Dataset excerpts
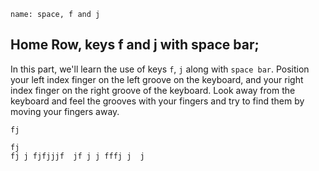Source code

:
 ```ngMeta
name: space, f and j
```

## Home Row, keys f and j with space bar;

In this part, we'll learn the use of keys `f`, `j` along with `space bar`.
Position your left index finger on the left groove on the keyboard, and your right index finger on the right groove of the keyboard. Look away from the keyboard and feel the grooves with your fingers and try to find them by moving your fingers away.


```trytyping
fj 
```

```practicetyping
fj 
fj j fjfjjjf  jf j j fffj j  j
```
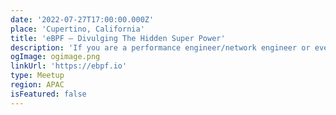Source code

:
```yaml
---
date: '2022-07-27T17:00:00.000Z'
place: 'Cupertino, California'
title: 'eBPF — Divulging The Hidden Super Power'
description: 'If you are a performance engineer/network engineer or even security engineer, the chance of you encountering eBPF technology in the future is very high. eBPF now has a huge community of users, including big players like Meta, Google, Cloudflare, and Netflix all using this tech in their daily operations.'
ogImage: ogimage.png
linkUrl: 'https://ebpf.io'
type: Meetup
region: APAC
isFeatured: false
---
```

▶ _What to do_
Search the records above for the word "keys" and give the number of lines where it occurs, nothing else.

▶ _Result of the task_
2